Publishing practices taken over by Gen Z

Does it still make sense to rate the looks of celebrities? Publishing practices taken over by Gen Z

During the most famous events related to the entertainment world (read Met Gala, Grammy Awards or Venice Film Festival), the homepages of newspapers and magazines are filled with galleries in which more often than not the looks exhibited by celebrities and various guests are analyzed. Immortalized and "brutally" thrown into the pit of report cards in the next day's print media or the more immediate ones on the site's home page, the stars find themselves branded by the judgment of an editor or journalist who is quivering with the desire to structure his or her critique in the form of a grade that will be particularly difficult to escape - the price of being famous?

Staying in Italy, this seems to be particularly prevalent in some magazines related to celebrity culture and its various meanings or declinations. As a result of the Rome Film Festival, for example, newspapers such as Corriere, Oggi and Vanity Fair Italia publish a section devoted to reviewing the looks of celebrities, approaching this discourse as a double obstacle course: the successful of the promoted, and the flawed of the unsuccessful. All, of course, accompanied by the final seal: the grade. If, however, this kind of analysis of costume seemed to remain unnoticed during the 1990s - beauty contests such as Miss Italia, parades of Victoria Secret angels or tests on celebrity types in newspapers such as Cioè were all the rage - the issue around the topic of beauty and its infinite declinations has undergone a kind of reshaping at the level of conversation, establishing media assets only partly overlapping with the culture of political correctness. The idea of sealing a celebrity's look with a vote, in fact, has not only tickled the fancies of a generation such as the Boomers or Gen X but, on the contrary, has ended up finding consensus among Millennials and Gen Z, who, at events such as the Sanremo Festival, have not shied away from expressing their judgment on the looks exhibited on stage or on a photocall.
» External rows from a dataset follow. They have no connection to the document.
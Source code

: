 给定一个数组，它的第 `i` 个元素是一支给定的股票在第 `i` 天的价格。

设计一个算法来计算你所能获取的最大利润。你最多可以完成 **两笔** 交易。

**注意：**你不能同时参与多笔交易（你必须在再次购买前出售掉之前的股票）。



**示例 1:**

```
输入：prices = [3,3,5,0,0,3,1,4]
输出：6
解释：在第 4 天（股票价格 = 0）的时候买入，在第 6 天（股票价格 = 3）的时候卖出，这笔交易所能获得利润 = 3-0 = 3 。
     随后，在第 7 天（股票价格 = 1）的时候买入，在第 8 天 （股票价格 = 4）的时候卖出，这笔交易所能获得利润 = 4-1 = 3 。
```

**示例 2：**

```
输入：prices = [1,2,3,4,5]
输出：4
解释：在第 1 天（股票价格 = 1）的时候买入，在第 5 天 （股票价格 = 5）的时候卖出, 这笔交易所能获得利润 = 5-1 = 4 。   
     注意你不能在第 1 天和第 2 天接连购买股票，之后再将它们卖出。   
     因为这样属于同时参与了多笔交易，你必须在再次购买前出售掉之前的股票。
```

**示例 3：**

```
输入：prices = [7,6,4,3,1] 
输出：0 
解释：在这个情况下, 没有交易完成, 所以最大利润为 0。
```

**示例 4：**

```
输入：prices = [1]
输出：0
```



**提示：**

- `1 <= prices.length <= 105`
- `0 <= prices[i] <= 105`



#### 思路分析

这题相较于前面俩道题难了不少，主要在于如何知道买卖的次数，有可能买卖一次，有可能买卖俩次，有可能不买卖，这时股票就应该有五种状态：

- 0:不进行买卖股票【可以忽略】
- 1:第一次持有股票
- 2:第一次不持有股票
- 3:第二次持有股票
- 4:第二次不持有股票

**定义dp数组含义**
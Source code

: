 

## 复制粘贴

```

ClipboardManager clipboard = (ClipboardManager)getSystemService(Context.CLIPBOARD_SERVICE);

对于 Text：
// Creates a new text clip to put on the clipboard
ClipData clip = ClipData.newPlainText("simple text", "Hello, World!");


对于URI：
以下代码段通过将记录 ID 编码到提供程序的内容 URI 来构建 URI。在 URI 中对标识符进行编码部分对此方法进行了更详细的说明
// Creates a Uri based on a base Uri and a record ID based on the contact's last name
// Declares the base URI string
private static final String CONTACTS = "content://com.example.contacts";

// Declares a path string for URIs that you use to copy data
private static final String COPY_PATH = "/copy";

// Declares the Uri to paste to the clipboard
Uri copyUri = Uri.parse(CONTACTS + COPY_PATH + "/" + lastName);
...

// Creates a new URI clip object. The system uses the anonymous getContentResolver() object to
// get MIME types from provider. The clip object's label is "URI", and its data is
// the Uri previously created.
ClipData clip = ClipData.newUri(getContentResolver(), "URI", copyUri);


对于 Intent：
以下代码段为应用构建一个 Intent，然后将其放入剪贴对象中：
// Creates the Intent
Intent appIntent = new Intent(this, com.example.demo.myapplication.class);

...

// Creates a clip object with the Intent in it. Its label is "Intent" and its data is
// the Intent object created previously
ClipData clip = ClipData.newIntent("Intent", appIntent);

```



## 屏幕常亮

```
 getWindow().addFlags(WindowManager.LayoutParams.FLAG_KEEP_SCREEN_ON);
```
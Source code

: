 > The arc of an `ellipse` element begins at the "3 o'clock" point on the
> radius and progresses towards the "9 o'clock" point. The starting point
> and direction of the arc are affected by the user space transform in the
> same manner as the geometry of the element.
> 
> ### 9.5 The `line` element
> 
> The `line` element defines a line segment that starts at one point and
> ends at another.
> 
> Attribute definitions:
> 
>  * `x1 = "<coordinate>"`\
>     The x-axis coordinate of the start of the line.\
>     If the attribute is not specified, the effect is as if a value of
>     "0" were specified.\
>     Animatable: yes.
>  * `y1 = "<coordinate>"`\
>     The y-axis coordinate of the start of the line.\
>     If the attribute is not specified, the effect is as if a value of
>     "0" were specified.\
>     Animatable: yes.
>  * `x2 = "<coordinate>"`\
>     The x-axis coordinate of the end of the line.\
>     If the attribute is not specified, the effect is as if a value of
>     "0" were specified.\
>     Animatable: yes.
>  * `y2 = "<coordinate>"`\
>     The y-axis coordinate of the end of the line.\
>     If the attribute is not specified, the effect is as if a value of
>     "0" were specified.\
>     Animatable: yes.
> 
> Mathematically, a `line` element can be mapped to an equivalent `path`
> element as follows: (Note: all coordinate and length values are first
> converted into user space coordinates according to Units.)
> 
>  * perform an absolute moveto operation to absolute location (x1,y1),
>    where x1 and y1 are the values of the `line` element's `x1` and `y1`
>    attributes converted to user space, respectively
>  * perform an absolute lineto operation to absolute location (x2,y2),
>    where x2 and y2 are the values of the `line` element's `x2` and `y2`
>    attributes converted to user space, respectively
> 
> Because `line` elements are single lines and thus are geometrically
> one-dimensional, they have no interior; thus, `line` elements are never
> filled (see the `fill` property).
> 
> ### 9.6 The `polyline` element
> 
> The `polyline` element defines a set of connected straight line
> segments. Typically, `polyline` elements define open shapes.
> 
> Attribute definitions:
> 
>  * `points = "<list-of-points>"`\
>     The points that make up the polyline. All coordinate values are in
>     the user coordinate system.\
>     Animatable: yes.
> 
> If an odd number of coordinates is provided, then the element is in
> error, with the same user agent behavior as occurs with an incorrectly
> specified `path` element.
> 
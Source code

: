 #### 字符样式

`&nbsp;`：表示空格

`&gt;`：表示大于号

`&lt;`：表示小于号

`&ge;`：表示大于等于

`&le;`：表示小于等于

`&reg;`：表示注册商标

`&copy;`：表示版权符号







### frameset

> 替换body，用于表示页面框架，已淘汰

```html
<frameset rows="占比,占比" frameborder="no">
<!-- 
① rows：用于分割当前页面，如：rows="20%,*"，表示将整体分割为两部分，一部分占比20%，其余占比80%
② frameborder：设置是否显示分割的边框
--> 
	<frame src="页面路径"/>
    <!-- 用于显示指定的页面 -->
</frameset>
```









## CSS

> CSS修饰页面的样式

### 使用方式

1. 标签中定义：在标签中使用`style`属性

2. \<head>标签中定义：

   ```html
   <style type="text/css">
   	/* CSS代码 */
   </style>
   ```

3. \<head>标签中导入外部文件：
We must realize that this type of editorial practice, as with any television program of customs and society, is directly related to a form of entertainment that exists solely to appear light. That there is then no purpose in having an impact on a celebrity's image or perception has become especially tangible at a time when publishing and television have lost their exclusive primacy at the level of engagement and interactions. What is surprising, perhaps, is the fact that this kind of approach has not disappeared from the circulation of the fashion industry (and non-fashion) when fashion became the spokesperson for movements that did not reduce issues to how-to style guides or treat its topics with the usual flirtatious tone. In terms of "voting the looks of celebrities," a column that has been picked up by Millennials and Gen Z on social media, such as Instagram or TikTok, appears to have not been affected much by time. While The Cut had recently compiled a poll asking 850 people of various genders, ethnicities and ages to identify personalities most likely to have good taste - Audrey Hepburn garnered 25 percent of the consensus - and the concept of dress code still proves vital, the real question might be: who decides today whether a look works or not?